About 7,000 fishermen in Lamu County are set to benefit from capacity-building and training as part of a compensation package for those whose trade has been affected by the ongoing construction of the Lamu Port.
Lapsset Corridor Development Authority Director General Sylvester Kasuku, however, ruled out full monetary cash payment to the fishermen disrupted by the dredging exercise.
“It is impractical to compensate the affected fishermen with full cash transfers as it is not economically viable. Instead, the authority will build a fishing port, a modern fish storage and processing zone, modern fishing gear equipment and training for the affected fishermen,” he said.

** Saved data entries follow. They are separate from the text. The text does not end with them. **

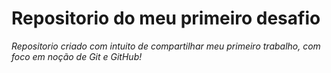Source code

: # Repositorio do meu primeiro desafio

*Repositorio criado com intuito
de compartilhar meu primeiro
trabalho, com foco em noção de
Git e GitHub!*
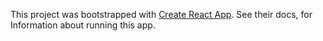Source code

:This project was bootstrapped with [Create React App](https://github.com/facebook/create-react-app). See their docs, for Information about running this app.
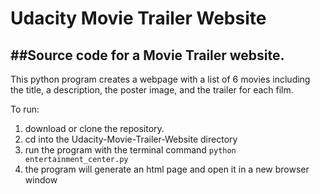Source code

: # Udacity Movie Trailer Website  

##Source code for a Movie Trailer website.  
----

This python program creates a webpage with a list of 6 movies including the title, a description, the poster image, and the trailer for each film.  

To run:
1. download or clone the repository.
2. cd into the Udacity-Movie-Trailer-Website directory
3. run the program with the terminal command `python entertainment_center.py`
4. the program will generate an html page and open it in a new browser window
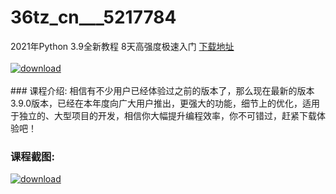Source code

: # 36tz_cn___5217784
2021年Python 3.9全新教程 8天高强度极速入门
[下载地址](http://www.36tz.cn/article/5217784 "下载地址")
<br/></br>[![download](http://36tz.cn/muke_img/2021_01_1-82.png "下载地址")](http://www.36tz.cn/article/5217784 "下载地址")
<br/></br>### 课程介绍:
相信有不少用户已经体验过之前的版本了，那么现在最新的版本3.9.0版本，已经在本年度向广大用户推出，更强大的功能，细节上的优化，适用于独立的、大型项目的开发，相信你大幅提升编程效率，你不可错过，赶紧下载体验吧！

### 课程截图:
[![download](http://36tz.cn/muke_img/2021_01_2-97.png "下载地址")](http://www.36tz.cn/article/5217784 "下载地址")
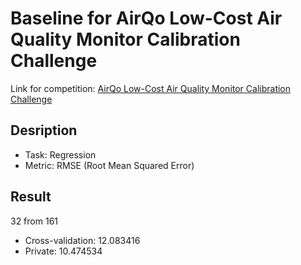 # Baseline for AirQo Low-Cost Air Quality Monitor Calibration Challenge
Link for competition: [AirQo Low-Cost Air Quality Monitor Calibration Challenge](https://zindi.africa/competitions/airqo-low-cost-air-quality-monitor-calibration-challenge)
## Desription
* Task: Regression
* Metric: RMSE (Root Mean Squared Error)
## Result
32 from 161

* Cross-validation: 12.083416
* Private: 10.474534
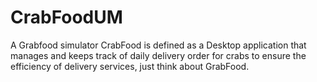 # CrabFoodUM
A Grabfood simulator 
CrabFood is defined as
a Desktop application that manages and keeps track of daily delivery order for crabs to ensure
the efficiency of delivery services, just think about GrabFood.
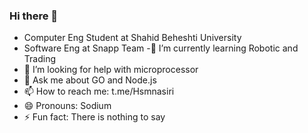 ### Hi there 👋




  
 - Computer Eng Student at Shahid Beheshti University
 - Software Eng at Snapp Team
 -🌱 I’m currently learning Robotic and Trading
- 🤔 I’m looking for help with microprocessor
- 💬 Ask me about GO and Node.js
- 📫 How to reach me: t.me/Hsmnasiri
- 😄 Pronouns: Sodium
- ⚡ Fun fact: There is nothing to say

Mr Kasuku said capacity building will be more transformative in terms of evolving the cottage fishing industries in Lamu into full-scale fish processing and export industries in which the fishermen can reap better returns.
For lack of infrastructure, many fisherman rely on the activity for subsistence and not so much as gainful employment. Mr Kasuku said this will change with the proposed fishing port, which will be part of the larger Lamu Port.

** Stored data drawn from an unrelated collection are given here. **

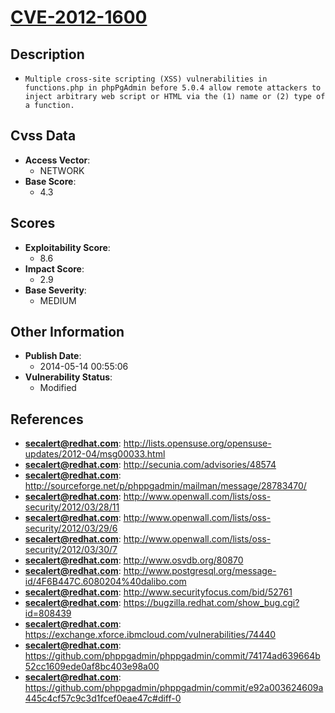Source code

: 
# [CVE-2012-1600](https://cve.mitre.org/cgi-bin/cvename.cgi?name=CVE-2012-1600)

## Description

- `Multiple cross-site scripting (XSS) vulnerabilities in functions.php in phpPgAdmin before 5.0.4 allow remote attackers to inject arbitrary web script or HTML via the (1) name or (2) type of a function.`

## Cvss Data

- **Access Vector**:
  - NETWORK
- **Base Score**:
  - 4.3

## Scores

- **Exploitability Score**:
  - 8.6
- **Impact Score**:
  - 2.9
- **Base Severity**:
  - MEDIUM

## Other Information

- **Publish Date**:
  - 2014-05-14 00:55:06
- **Vulnerability Status**:
  - Modified

## References

- **secalert@redhat.com**: http://lists.opensuse.org/opensuse-updates/2012-04/msg00033.html
- **secalert@redhat.com**: http://secunia.com/advisories/48574
- **secalert@redhat.com**: http://sourceforge.net/p/phppgadmin/mailman/message/28783470/
- **secalert@redhat.com**: http://www.openwall.com/lists/oss-security/2012/03/28/11
- **secalert@redhat.com**: http://www.openwall.com/lists/oss-security/2012/03/29/6
- **secalert@redhat.com**: http://www.openwall.com/lists/oss-security/2012/03/30/7
- **secalert@redhat.com**: http://www.osvdb.org/80870
- **secalert@redhat.com**: http://www.postgresql.org/message-id/4F6B447C.6080204%40dalibo.com
- **secalert@redhat.com**: http://www.securityfocus.com/bid/52761
- **secalert@redhat.com**: https://bugzilla.redhat.com/show_bug.cgi?id=808439
- **secalert@redhat.com**: https://exchange.xforce.ibmcloud.com/vulnerabilities/74440
- **secalert@redhat.com**: https://github.com/phppgadmin/phppgadmin/commit/74174ad639664b52cc1609ede0af8bc403e98a00
- **secalert@redhat.com**: https://github.com/phppgadmin/phppgadmin/commit/e92a003624609a445c4cf57c9c3d1fcef0eae47c#diff-0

“Building a fishing port and creating capacity for local fishermen will enable them to venture into the deep sea to exploit the rich exclusive economic zone,” he said.

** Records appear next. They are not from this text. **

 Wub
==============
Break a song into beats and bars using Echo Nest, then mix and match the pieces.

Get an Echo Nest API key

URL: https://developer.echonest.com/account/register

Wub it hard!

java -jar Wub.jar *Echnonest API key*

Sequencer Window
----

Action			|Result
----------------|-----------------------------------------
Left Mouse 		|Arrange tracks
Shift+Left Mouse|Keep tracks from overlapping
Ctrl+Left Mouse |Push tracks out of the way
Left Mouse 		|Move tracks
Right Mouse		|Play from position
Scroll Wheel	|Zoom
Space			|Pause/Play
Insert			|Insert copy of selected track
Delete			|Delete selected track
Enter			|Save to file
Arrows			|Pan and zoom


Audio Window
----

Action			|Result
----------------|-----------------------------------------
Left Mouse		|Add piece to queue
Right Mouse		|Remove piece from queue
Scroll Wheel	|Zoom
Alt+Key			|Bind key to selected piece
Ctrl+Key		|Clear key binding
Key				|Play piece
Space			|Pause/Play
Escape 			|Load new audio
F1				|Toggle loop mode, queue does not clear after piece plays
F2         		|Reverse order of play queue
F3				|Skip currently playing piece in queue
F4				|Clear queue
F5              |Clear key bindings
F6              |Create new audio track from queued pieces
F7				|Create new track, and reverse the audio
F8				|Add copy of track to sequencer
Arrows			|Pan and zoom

According to the Environmental and Social Impact Plan and the Resettlement Action Plan, the fishermen had been expecting a total compensation package of at least Sh950 million following their displacement from the Lamu port area.
Off the table
The decision on capacity-building, said Mr Kasuku, was made by a joint taskforce of Lapsset authority, national and county Government officials.
Lamu County Executive for Fisheries Grace Mburu said that as much as the issue of full cash transfers was off the table, fishermen would still get financial aid with respect to capacity-building.
“Fishermen will be compensated by way of training, given new engines and also cash for buying fuel to start modern fishing enterprises,” she said.